**EXERCISE OBJECTIVE**. Copy every line of the listing that holds the string "chia".

··········

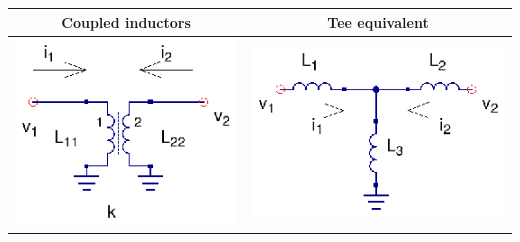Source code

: \begin{table}[H]
  \centering
  \begin{tabular}{ | c | c | }
    \hline
    Coupled inductors & Tee equivalent\\ \hline
    \begin{minipage}{.4\textwidth}
      \includegraphics[width=\linewidth]{./images/Synthesis/Impedance_Matching/coupled-inductors}
    \end{minipage}
    &
    \begin{minipage}{.4\textwidth}
      \includegraphics[width=\linewidth]{./images/Synthesis/Impedance_Matching/coupled-inductors-tee-equivalent}
    \end{minipage}

\end{tabular}
\end{table}
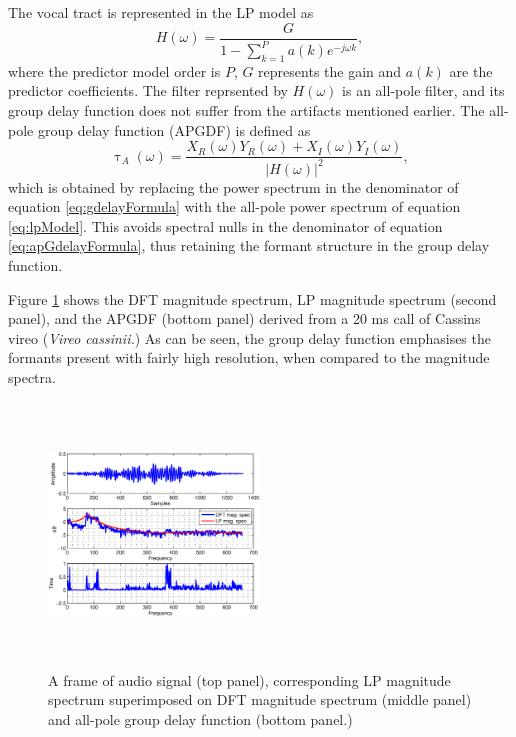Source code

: \documentclass[a4paper]{article}
\begin{document}
The vocal tract is represented in the LP model as
\begin{equation}
H(\omega) = \frac{G}{1-\sum_{k=1}^{P} a(k) e^{-j \omega k}},
\label{eq:lpModel}
\end{equation}
where the predictor model order is $P$, $G$ represents the gain and $a(k)$ are
the predictor coefficients\cite{makhoul}.
The filter reprsented by $H(\omega)$ is an all-pole filter, and its group delay
function does not suffer from the artifacts mentioned earlier. The all-pole 
group delay function (APGDF) is defined as
\begin{equation}
\uptau_A(\omega) = \frac{X_R(\omega) Y_R(\omega) + X_I(\omega)
Y_I(\omega)}{|H(\omega)|^2},
\label{eq:apGdelayFormula}
\end{equation}
which is obtained by replacing the power spectrum in the denominator of equation
\ref{eq:gdelayFormula} with the all-pole power spectrum of equation
\ref{eq:lpModel}. This avoids spectral nulls in the denominator of equation
\ref{eq:apGdelayFormula}, thus retaining the formant structure in the group
delay function.

Figure \ref{fig:all-pole} shows the DFT magnitude spectrum, LP magnitude
spectrum (second panel), and the APGDF (bottom panel) derived from a 20 ms call 
of Cassins vireo (\textit{Vireo cassinii.}) As can be seen, the group delay
function emphasises the formants present with fairly high resolution, when
compared to the magnitude spectra.

\begin{figure}[h]
\includegraphics[width=0.5\textwidth,height=7cm]
{apgd.eps}
\caption{ A frame of audio signal (top panel), corresponding LP
magnitude spectrum superimposed on DFT magnitude spectrum (middle panel) and
all-pole group delay function (bottom panel.)  }
\label{fig:all-pole}
\end{figure}
\end{document}
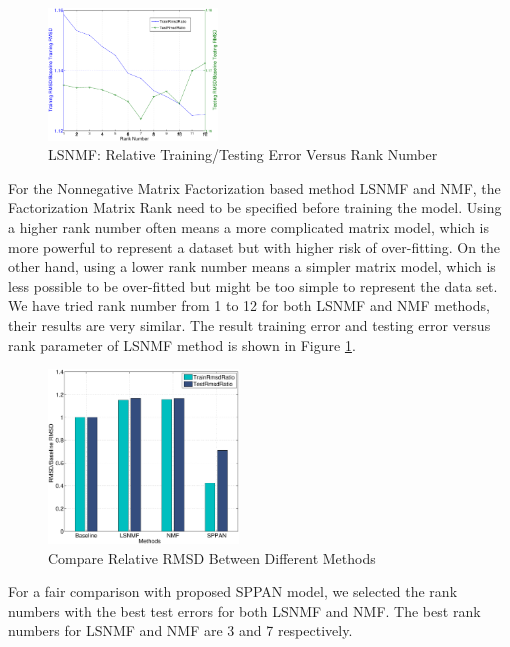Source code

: \documentclass[conference,compsoc]{IEEEtran}
\begin{document}
\begin{figure}[!ht]
  \centering
  \includegraphics[width=0.4\textwidth]{figures/learning_curve_lsnmf_subsample_relative.eps}
  \caption{LSNMF: Relative Training/Testing Error Versus Rank Number}
  \label{fig:lsnmf_learning}
\end{figure}

For the Nonnegative Matrix Factorization based method LSNMF and NMF, the Factorization Matrix Rank need to be specified before training the model. Using a higher rank number often means a more complicated matrix model, which is more powerful to represent a dataset but with higher risk of over-fitting. On the other hand, using a lower rank number means a simpler matrix model, which is less possible to be over-fitted but might be too simple to represent the data set. We have tried rank number from 1 to 12 for both LSNMF and NMF methods, their results are very similar. The result training error and testing error versus rank parameter of LSNMF method is shown in Figure \ref{fig:lsnmf_learning}.

\begin{figure}[!ht]
  \centering
  \includegraphics[width=0.45\textwidth]{figures/methos_comparison_all_relative.eps}
  \caption{Compare Relative RMSD Between Different Methods}
  \label{fig:rmsd_compare}
\end{figure}

For a fair comparison with proposed SPPAN model, we selected the rank numbers with the best test errors for both LSNMF and NMF. The best rank numbers for LSNMF and NMF are 3 and 7 respectively.
\end{document}
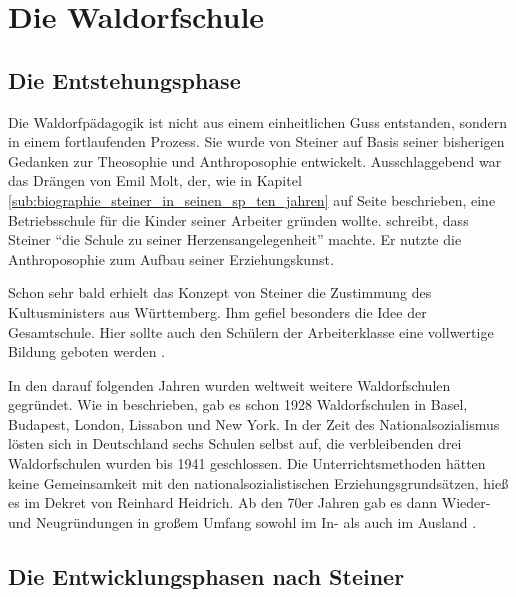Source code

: \section{Die Waldorfschule}

\subsection{Die Entstehungsphase} %
\label{sub:die_entstehungsphase}

Die Waldorfpädagogik ist nicht aus einem einheitlichen Guss entstanden, sondern in einem fortlaufenden Prozess. Sie wurde von Steiner auf Basis seiner bisherigen Gedanken zur Theosophie und Anthroposophie entwickelt. Ausschlaggebend war das Drängen von Emil Molt, der, wie in Kapitel \ref{sub:biographie_steiner_in_seinen_sp_ten_jahren} auf Seite \pageref{sub:biographie_steiner_in_seinen_sp_ten_jahren} beschrieben, eine Betriebsschule für die Kinder seiner Arbeiter gründen wollte. \citet[S. 125]{hemleben63} schreibt, dass Steiner \enquote{die Schule zu seiner Herzensangelegenheit} machte. Er nutzte die Anthroposophie zum Aufbau seiner Erziehungskunst.

Schon sehr bald erhielt das Konzept von Steiner die Zustimmung des Kultusministers aus Württemberg. Ihm gefiel besonders die Idee der Gesamtschule. Hier sollte auch den Schülern der Arbeiterklasse eine vollwertige Bildung geboten werden \citep[vgl.][S. 279]{frielingsdorf12}. 

In den darauf folgenden Jahren wurden weltweit weitere Waldorfschulen gegründet. Wie in \citet{wikipedia2} beschrieben, gab es schon 1928 Waldorfschulen in Basel, Budapest, London, Lissabon und New York. In der Zeit des Nationalsozialismus lösten sich in Deutschland sechs Schulen selbst auf, die verbleibenden drei Waldorfschulen wurden bis 1941 geschlossen. Die Unterrichtsmethoden hätten  keine Gemeinsamkeit mit den nationalsozialistischen Erziehungsgrundsätzen, hieß es im Dekret von Reinhard Heidrich. Ab den 70er Jahren gab es dann Wieder- und Neugründungen in großem Umfang sowohl im In- als auch im Ausland \citep[vgl.][]{wikipedia2}. 


\subsection{Die Entwicklungsphasen nach Steiner} %
\label{sub:Ziele, Besonderheiten, Rolle von Lehrern und Schülern}

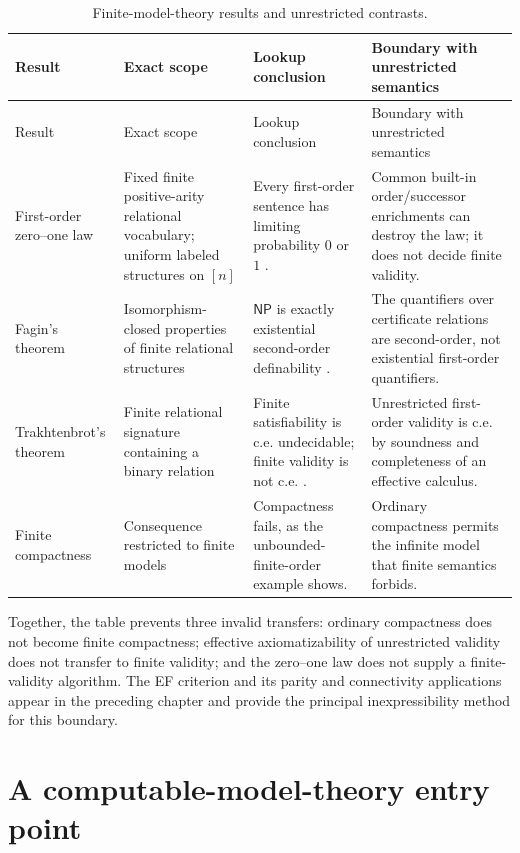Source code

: \begin{landscape}
\begingroup\small\setlength{\tabcolsep}{4pt}
\begin{longtable}{@{}p{1.22in}p{1.62in}p{2.25in}p{2.06in}@{}}
\caption{Finite-model-theory results and unrestricted contrasts.}
\label{tab:p03-finite-model-theory}\\
\toprule
Result & Exact scope & Lookup conclusion & Boundary with unrestricted semantics \\
\midrule\endfirsthead
\toprule
Result & Exact scope & Lookup conclusion & Boundary with unrestricted semantics \\
\midrule\endhead
First-order zero--one law & Fixed finite positive-arity relational vocabulary; uniform labeled structures on \([n]\) & Every first-order sentence has limiting probability \(0\) or \(1\) \cite{GlebskiiEtAl1969,Fagin1976}. & Common built-in order/successor enrichments can destroy the law; it does not decide finite validity. \\
\addlinespace
Fagin's theorem & Isomorphism-closed properties of finite relational structures & \(\mathsf{NP}\) is exactly existential second-order definability \cite{Fagin1974}. & The quantifiers over certificate relations are second-order, not existential first-order quantifiers. \\
\addlinespace
Trakhtenbrot's theorem & Finite relational signature containing a binary relation & Finite satisfiability is c.e. undecidable; finite validity is not c.e. \cite{Trakhtenbrot1950}. & Unrestricted first-order validity is c.e. by soundness and completeness of an effective calculus. \\
\addlinespace
Finite compactness & Consequence restricted to finite models & Compactness fails, as the unbounded-finite-order example shows. & Ordinary compactness permits the infinite model that finite semantics forbids. \\
\bottomrule
\end{longtable}
\endgroup
\end{landscape}

Together, the table prevents three invalid transfers: ordinary compactness does
not become finite compactness; effective axiomatizability of unrestricted
validity does not transfer to finite validity; and the zero--one law does not
supply a finite-validity algorithm.  The EF criterion and its parity and
connectivity applications appear in the preceding chapter and provide the
principal inexpressibility method for this boundary.

\section{A computable-model-theory entry point}
\label{sec:p03-computable-model-theory}

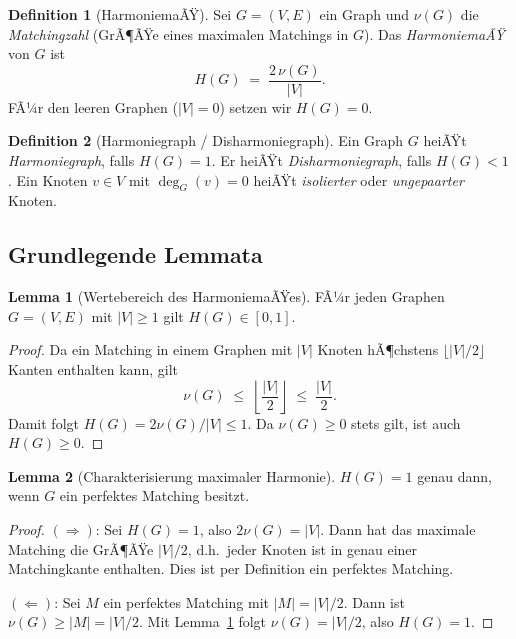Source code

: ﻿\documentclass[a4paper,12pt]{article}
\theoremstyle{definition}
\newtheorem{definition}{Definition}
\newtheorem{lemma}{Lemma}
\begin{document}
\begin{definition}[HarmoniemaÃŸ]
	\label{def:harmoniemass}
	Sei $G = (V, E)$ ein Graph und $\nu(G)$ die \emph{Matchingzahl} (GrÃ¶ÃŸe eines
	maximalen Matchings in $G$). Das \emph{HarmoniemaÃŸ} von $G$ ist
	\[
		H(G) \;=\; \frac{2\,\nu(G)}{|V|}.
	\]
	FÃ¼r den leeren Graphen ($|V| = 0$) setzen wir $H(G) = 0$.
\end{definition}

\begin{definition}[Harmoniegraph / Disharmoniegraph]
	Ein Graph $G$ heiÃŸt \emph{Harmoniegraph}, falls $H(G) = 1$.
	Er heiÃŸt \emph{Disharmoniegraph}, falls $H(G) < 1$.
	Ein Knoten $v \in V$ mit $\deg_G(v) = 0$ heiÃŸt \emph{isolierter} oder
	\emph{ungepaarter} Knoten.
\end{definition}

\subsection{Grundlegende Lemmata}

\begin{lemma}[Wertebereich des HarmoniemaÃŸes]
	\label{lem:bereich}
	FÃ¼r jeden Graphen $G = (V, E)$ mit $|V| \geq 1$ gilt $H(G) \in [0, 1]$.
\end{lemma}

\begin{proof}
	Da ein Matching in einem Graphen mit $|V|$ Knoten hÃ¶chstens $\lfloor |V|/2 \rfloor$
	Kanten enthalten kann, gilt
	\[
		\nu(G) \;\leq\; \left\lfloor \frac{|V|}{2} \right\rfloor \;\leq\; \frac{|V|}{2}.
	\]
	Damit folgt $H(G) = 2\nu(G)/|V| \leq 1$.
	Da $\nu(G) \geq 0$ stets gilt, ist auch $H(G) \geq 0$.
\end{proof}

\begin{lemma}[Charakterisierung maximaler Harmonie]
	\label{lem:perfekt}
	$H(G) = 1$ genau dann, wenn $G$ ein perfektes Matching besitzt.
\end{lemma}

\begin{proof}
	$(\Rightarrow)$: Sei $H(G) = 1$, also $2\nu(G) = |V|$. Dann hat das maximale
	Matching die GrÃ¶ÃŸe $|V|/2$, d.h.\ jeder Knoten ist in genau einer Matchingkante
	enthalten. Dies ist per Definition ein perfektes Matching.
	
	$(\Leftarrow)$: Sei $M$ ein perfektes Matching mit $|M| = |V|/2$. Dann ist
	$\nu(G) \geq |M| = |V|/2$. Mit Lemma~\ref{lem:bereich} folgt $\nu(G) = |V|/2$,
	also $H(G) = 1$.
\end{proof}
\end{document}
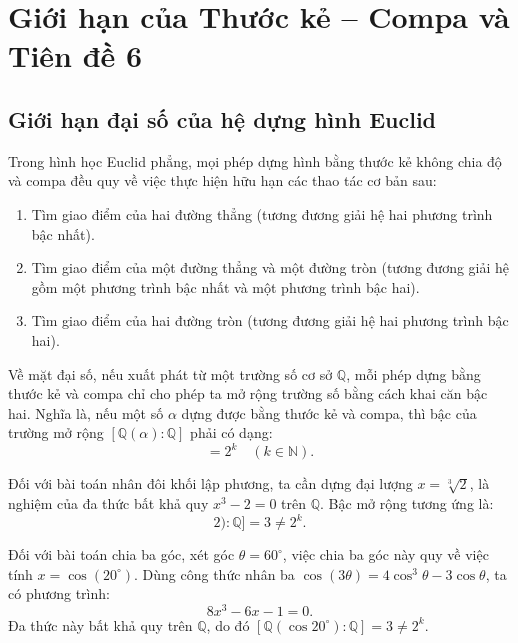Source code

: \chapter{Giới hạn của Thước kẻ -- Compa và Tiên đề 6}

\section{Giới hạn đại số của hệ dựng hình Euclid}

Trong hình học Euclid phẳng, mọi phép dựng hình bằng thước kẻ không chia độ và compa đều quy về việc thực hiện hữu hạn các thao tác cơ bản sau:
\begin{enumerate}
    \item Tìm giao điểm của hai đường thẳng (tương đương giải hệ hai phương trình bậc nhất).
    \item Tìm giao điểm của một đường thẳng và một đường tròn (tương đương giải hệ gồm một phương trình bậc nhất và một phương trình bậc hai).
    \item Tìm giao điểm của hai đường tròn (tương đương giải hệ hai phương trình bậc hai).
\end{enumerate}

Về mặt đại số, nếu xuất phát từ một trường số cơ sở $\mathbb{Q}$, mỗi phép dựng bằng thước kẻ và compa chỉ cho phép ta mở rộng trường số bằng cách khai căn bậc hai. Nghĩa là, nếu một số $\alpha$ dựng được bằng thước kẻ và compa, thì bậc của trường mở rộng $[\mathbb{Q}(\alpha) : \mathbb{Q}]$ phải có dạng:
\begin{equation}
    [\mathbb{Q}(\alpha) : \mathbb{Q}] = 2^k \quad (k \in \mathbb{N}).
\end{equation}

Đối với bài toán nhân đôi khối lập phương, ta cần dựng đại lượng $x = \sqrt[3]{2}$, là nghiệm của đa thức bất khả quy $x^3 - 2 = 0$ trên $\mathbb{Q}$. Bậc mở rộng tương ứng là:
\begin{equation}
    [\mathbb{Q}(\sqrt[3]{2}) : \mathbb{Q}] = 3 \neq 2^k.
\end{equation}

Đối với bài toán chia ba góc, xét góc $\theta = 60^\circ$, việc chia ba góc này quy về việc tính $x = \cos(20^\circ)$. Dùng công thức nhân ba $\cos(3\theta) = 4\cos^3\theta - 3\cos\theta$, ta có phương trình:
\begin{equation}
    8x^3 - 6x - 1 = 0.
\end{equation}
Đa thức này bất khả quy trên $\mathbb{Q}$, do đó $[\mathbb{Q}(\cos 20^\circ) : \mathbb{Q}] = 3 \neq 2^k$.

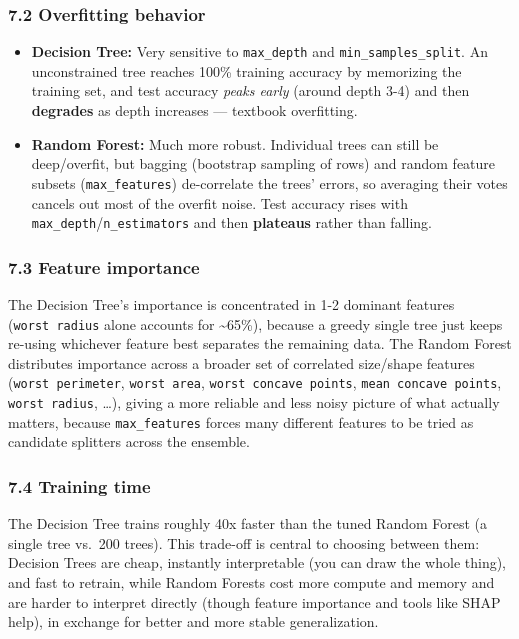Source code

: \documentclass[11pt]{article}
\providecommand{\tightlist}{%
      \setlength{\itemsep}{0pt}\setlength{\parskip}{0pt}}
\begin{document}
\subsubsection{7.2 Overfitting behavior}\label{overfitting-behavior}

\begin{itemize}
\tightlist
\item
  \textbf{Decision Tree:} Very sensitive to \texttt{max\_depth} and
  \texttt{min\_samples\_split}. An unconstrained tree reaches 100\%
  training accuracy by memorizing the training set, and test accuracy
  \emph{peaks early} (around depth 3-4) and then \textbf{degrades} as
  depth increases --- textbook overfitting.
\item
  \textbf{Random Forest:} Much more robust. Individual trees can still
  be deep/overfit, but bagging (bootstrap sampling of rows) and random
  feature subsets (\texttt{max\_features}) de-correlate the trees'
  errors, so averaging their votes cancels out most of the overfit
  noise. Test accuracy rises with
  \texttt{max\_depth}/\texttt{n\_estimators} and then \textbf{plateaus}
  rather than falling.
\end{itemize}

\subsubsection{7.3 Feature importance}\label{feature-importance}

The Decision Tree's importance is concentrated in 1-2 dominant features
(\texttt{worst\ radius} alone accounts for \textasciitilde65\%), because
a greedy single tree just keeps re-using whichever feature best
separates the remaining data. The Random Forest distributes importance
across a broader set of correlated size/shape features
(\texttt{worst\ perimeter}, \texttt{worst\ area},
\texttt{worst\ concave\ points}, \texttt{mean\ concave\ points},
\texttt{worst\ radius}, \ldots), giving a more reliable and less noisy
picture of what actually matters, because \texttt{max\_features} forces
many different features to be tried as candidate splitters across the
ensemble.

\subsubsection{7.4 Training time}\label{training-time}

The Decision Tree trains roughly 40x faster than the tuned Random Forest
(a single tree vs.~200 trees). This trade-off is central to choosing
between them: Decision Trees are cheap, instantly interpretable (you can
draw the whole thing), and fast to retrain, while Random Forests cost
more compute and memory and are harder to interpret directly (though
feature importance and tools like SHAP help), in exchange for better and
more stable generalization.
\end{document}
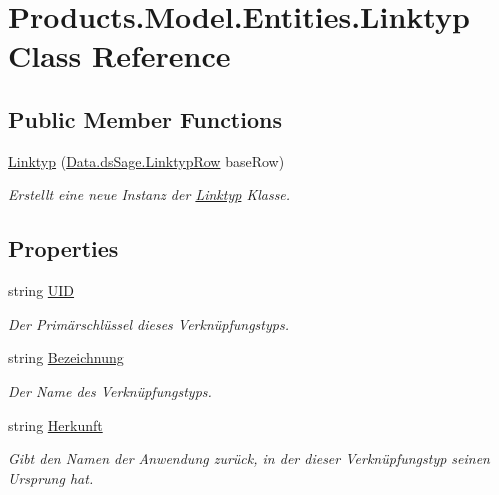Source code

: \hypertarget{class_products_1_1_model_1_1_entities_1_1_linktyp}{}\section{Products.\+Model.\+Entities.\+Linktyp Class Reference}
\label{class_products_1_1_model_1_1_entities_1_1_linktyp}
\subsection*{Public Member Functions}
\begin{DoxyCompactItemize}
\item 
\hyperlink{class_products_1_1_model_1_1_entities_1_1_linktyp_a0e3112f857aecd7b2ce9f58fceadf5ff}{Linktyp} (\hyperlink{class_products_1_1_data_1_1ds_sage_1_1_linktyp_row}{Data.\+ds\+Sage.\+Linktyp\+Row} base\+Row)
\begin{DoxyCompactList}\small\item\em Erstellt eine neue Instanz der \hyperlink{class_products_1_1_model_1_1_entities_1_1_linktyp}{Linktyp} Klasse. \end{DoxyCompactList}\end{DoxyCompactItemize}
\subsection*{Properties}
\begin{DoxyCompactItemize}
\item 
string \hyperlink{class_products_1_1_model_1_1_entities_1_1_linktyp_a1971a853a3070ef030f12e50b4f2dda0}{U\+ID}
\begin{DoxyCompactList}\small\item\em Der Primärschlüssel dieses Verknüpfungstyps. \end{DoxyCompactList}\item 
string \hyperlink{class_products_1_1_model_1_1_entities_1_1_linktyp_adf58cfefce27a0024eabaa3a9bcf98cd}{Bezeichnung}
\begin{DoxyCompactList}\small\item\em Der Name des Verknüpfungstyps. \end{DoxyCompactList}\item 
string \hyperlink{class_products_1_1_model_1_1_entities_1_1_linktyp_a78c0808d53de5b36251533bbe0ddb1fe}{Herkunft}
\begin{DoxyCompactList}\small\item\em Gibt den Namen der Anwendung zurück, in der dieser Verknüpfungstyp seinen Ursprung hat. \end{DoxyCompactList}\end{DoxyCompactItemize}


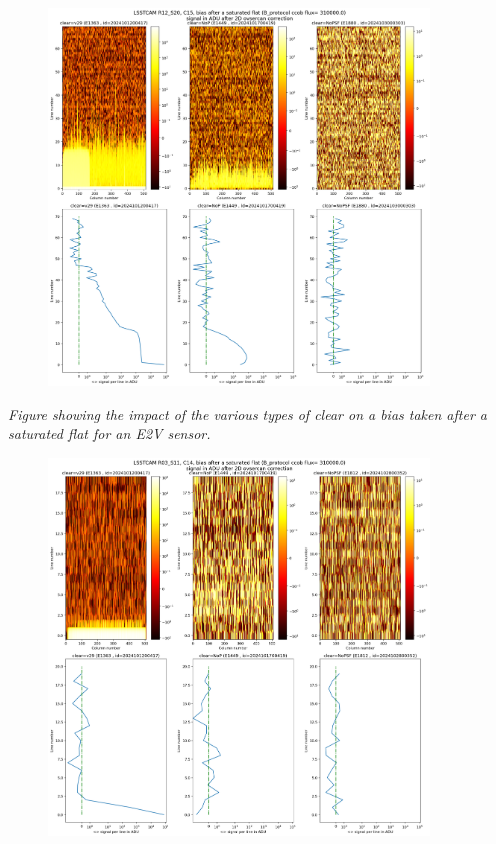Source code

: \begin{figure}
\begin{centering}
\includegraphics[width=0.9\textwidth]{sections/figures/plots_R12_S20_C15_E1880_bias_2024103000303.png}
\end{centering}
\end{figure}

\emph{Figure showing the impact of the various types of clear on a bias
taken after a saturated flat for an E2V sensor.}

\begin{figure}
\begin{centering}
\includegraphics[width=0.9\textwidth]{sections/figures/plots_R03_S11_C14_E1812_bias_2024102800352.png}
\end{centering}
\end{figure}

··········

**RESULT FOR THIS EXERCISE**.
Trong hình học Euclid phẳng, mọi phép dựng hình bằng thước kẻ không chia độ và compa đều quy về việc thực hiện hữu hạn các thao tác cơ bản sau:
Đối với bài toán chia ba góc, xét góc $\theta = 60^\circ$, việc chia ba góc này quy về việc tính $x = \cos(20^\circ)$. Dùng công thức nhân ba $\cos(3\theta) = 4\cos^3\theta - 3\cos\theta$, ta có phương trình:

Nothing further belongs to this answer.